→ **Work order**: Examine each line in the records below for the word "있습니다". Report how many lines contain it, and nothing else.

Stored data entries
----
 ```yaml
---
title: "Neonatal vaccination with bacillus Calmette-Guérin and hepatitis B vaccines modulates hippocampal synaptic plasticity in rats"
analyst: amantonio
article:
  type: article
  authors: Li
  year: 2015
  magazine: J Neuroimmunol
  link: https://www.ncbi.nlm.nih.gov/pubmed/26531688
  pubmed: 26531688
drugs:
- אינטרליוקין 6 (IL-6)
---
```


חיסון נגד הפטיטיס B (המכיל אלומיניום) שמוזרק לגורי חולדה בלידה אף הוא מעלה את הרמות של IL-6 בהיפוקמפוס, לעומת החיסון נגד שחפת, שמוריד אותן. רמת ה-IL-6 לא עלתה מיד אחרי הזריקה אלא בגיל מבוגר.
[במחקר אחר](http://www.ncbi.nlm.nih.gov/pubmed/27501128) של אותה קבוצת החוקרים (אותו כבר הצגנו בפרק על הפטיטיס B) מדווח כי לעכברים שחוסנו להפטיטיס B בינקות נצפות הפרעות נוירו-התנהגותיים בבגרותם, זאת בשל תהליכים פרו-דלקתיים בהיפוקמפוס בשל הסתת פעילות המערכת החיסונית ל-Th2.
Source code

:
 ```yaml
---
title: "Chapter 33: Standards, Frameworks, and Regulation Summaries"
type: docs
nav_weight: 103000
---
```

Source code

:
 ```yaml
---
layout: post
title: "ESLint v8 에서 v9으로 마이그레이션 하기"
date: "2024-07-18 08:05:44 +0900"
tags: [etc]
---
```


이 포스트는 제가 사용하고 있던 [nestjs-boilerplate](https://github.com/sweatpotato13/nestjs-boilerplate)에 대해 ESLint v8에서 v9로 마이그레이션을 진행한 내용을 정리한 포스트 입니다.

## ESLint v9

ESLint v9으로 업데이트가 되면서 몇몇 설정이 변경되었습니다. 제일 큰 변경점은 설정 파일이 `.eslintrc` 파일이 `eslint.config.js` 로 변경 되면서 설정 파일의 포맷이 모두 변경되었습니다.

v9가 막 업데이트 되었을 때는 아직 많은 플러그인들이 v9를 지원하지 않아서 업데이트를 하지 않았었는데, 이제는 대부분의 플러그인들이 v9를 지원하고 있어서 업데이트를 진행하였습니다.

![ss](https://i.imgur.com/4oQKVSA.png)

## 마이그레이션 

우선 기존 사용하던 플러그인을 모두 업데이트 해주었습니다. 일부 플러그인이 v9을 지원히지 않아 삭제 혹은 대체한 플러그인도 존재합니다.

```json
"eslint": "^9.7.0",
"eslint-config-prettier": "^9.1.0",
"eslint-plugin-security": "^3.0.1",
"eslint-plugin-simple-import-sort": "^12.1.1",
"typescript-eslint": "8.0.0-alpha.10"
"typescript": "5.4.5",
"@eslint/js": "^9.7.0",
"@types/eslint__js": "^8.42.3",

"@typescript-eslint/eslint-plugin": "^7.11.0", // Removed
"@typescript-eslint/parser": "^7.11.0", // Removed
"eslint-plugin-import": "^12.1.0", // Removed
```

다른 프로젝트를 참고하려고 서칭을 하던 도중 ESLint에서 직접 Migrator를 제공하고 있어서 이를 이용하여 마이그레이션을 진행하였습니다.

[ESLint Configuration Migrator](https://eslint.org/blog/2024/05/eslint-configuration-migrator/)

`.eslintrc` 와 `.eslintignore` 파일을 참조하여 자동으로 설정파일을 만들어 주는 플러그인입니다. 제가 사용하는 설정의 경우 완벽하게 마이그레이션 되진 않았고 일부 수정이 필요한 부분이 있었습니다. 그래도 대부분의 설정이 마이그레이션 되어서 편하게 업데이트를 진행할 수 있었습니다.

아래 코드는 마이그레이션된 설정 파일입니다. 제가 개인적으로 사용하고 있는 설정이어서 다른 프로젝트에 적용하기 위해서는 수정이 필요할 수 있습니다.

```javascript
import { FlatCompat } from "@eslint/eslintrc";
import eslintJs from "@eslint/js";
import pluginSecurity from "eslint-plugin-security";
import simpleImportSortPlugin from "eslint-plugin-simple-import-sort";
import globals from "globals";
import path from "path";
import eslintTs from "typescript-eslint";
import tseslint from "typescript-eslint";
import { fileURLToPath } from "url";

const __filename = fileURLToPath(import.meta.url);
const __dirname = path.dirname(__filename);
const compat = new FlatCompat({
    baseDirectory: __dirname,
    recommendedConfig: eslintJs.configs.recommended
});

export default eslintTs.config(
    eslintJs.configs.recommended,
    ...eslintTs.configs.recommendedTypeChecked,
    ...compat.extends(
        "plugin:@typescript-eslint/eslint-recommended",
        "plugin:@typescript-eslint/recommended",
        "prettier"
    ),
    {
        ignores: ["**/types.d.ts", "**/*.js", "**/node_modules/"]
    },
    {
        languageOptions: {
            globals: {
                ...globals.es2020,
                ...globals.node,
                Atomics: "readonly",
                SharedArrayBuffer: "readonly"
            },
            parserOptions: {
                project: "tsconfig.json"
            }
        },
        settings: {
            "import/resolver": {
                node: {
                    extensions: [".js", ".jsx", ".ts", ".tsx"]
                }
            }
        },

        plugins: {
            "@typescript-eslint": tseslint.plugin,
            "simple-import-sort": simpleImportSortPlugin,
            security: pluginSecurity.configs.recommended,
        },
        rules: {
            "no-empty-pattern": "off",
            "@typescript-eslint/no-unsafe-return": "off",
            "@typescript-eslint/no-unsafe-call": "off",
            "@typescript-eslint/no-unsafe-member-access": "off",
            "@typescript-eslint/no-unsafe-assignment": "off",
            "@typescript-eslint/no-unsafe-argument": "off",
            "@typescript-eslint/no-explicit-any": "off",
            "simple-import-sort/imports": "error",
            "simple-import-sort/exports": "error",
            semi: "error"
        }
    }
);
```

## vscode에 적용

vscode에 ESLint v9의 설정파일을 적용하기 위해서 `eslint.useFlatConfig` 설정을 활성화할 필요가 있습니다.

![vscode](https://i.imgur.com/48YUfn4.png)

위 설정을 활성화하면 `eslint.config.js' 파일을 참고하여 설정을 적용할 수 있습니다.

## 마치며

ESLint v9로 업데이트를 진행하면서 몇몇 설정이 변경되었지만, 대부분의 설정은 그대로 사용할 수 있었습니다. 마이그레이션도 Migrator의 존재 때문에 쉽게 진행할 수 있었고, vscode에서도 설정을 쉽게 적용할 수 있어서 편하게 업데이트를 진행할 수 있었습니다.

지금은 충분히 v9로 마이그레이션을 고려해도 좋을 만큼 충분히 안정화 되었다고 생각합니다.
----
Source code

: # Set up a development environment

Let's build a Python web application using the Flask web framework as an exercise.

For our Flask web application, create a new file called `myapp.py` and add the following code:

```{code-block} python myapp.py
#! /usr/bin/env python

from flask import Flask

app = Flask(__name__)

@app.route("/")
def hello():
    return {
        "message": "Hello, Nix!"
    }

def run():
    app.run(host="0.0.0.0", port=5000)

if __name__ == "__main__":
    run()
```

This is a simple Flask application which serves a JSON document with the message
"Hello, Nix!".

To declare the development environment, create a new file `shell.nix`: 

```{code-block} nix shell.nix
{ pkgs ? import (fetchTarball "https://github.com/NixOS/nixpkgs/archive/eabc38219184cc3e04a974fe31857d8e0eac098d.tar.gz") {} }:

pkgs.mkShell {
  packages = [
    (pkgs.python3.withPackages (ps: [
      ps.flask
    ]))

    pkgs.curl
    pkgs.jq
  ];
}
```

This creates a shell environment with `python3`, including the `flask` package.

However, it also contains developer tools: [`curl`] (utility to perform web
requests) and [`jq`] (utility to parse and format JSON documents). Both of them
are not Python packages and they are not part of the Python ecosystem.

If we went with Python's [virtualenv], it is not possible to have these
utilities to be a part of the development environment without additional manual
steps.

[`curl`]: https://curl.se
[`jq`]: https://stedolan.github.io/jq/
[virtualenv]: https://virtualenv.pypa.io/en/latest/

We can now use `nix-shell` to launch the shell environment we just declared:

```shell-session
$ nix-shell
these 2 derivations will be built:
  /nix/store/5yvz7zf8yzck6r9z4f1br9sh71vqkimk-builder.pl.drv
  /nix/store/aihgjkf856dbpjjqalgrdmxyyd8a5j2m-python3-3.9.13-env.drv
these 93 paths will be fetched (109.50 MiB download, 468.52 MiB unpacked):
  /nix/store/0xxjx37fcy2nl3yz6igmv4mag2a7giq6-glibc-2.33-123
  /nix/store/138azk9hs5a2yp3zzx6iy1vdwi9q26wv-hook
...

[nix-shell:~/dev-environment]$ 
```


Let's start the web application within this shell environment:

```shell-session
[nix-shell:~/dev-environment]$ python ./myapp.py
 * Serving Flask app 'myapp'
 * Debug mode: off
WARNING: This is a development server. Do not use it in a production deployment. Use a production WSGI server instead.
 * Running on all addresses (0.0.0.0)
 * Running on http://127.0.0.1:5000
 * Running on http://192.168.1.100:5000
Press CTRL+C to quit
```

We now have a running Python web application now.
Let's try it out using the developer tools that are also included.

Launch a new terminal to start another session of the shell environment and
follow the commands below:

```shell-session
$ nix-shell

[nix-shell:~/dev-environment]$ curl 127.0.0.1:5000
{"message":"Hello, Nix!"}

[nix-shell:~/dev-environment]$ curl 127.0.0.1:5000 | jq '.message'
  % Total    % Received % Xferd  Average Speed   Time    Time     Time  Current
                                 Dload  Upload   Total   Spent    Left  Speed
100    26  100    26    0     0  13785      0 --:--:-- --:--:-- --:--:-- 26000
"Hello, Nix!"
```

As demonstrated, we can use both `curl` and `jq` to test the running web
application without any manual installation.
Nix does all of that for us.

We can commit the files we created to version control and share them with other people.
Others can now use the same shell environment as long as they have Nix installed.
----
→ **Answer area**: 3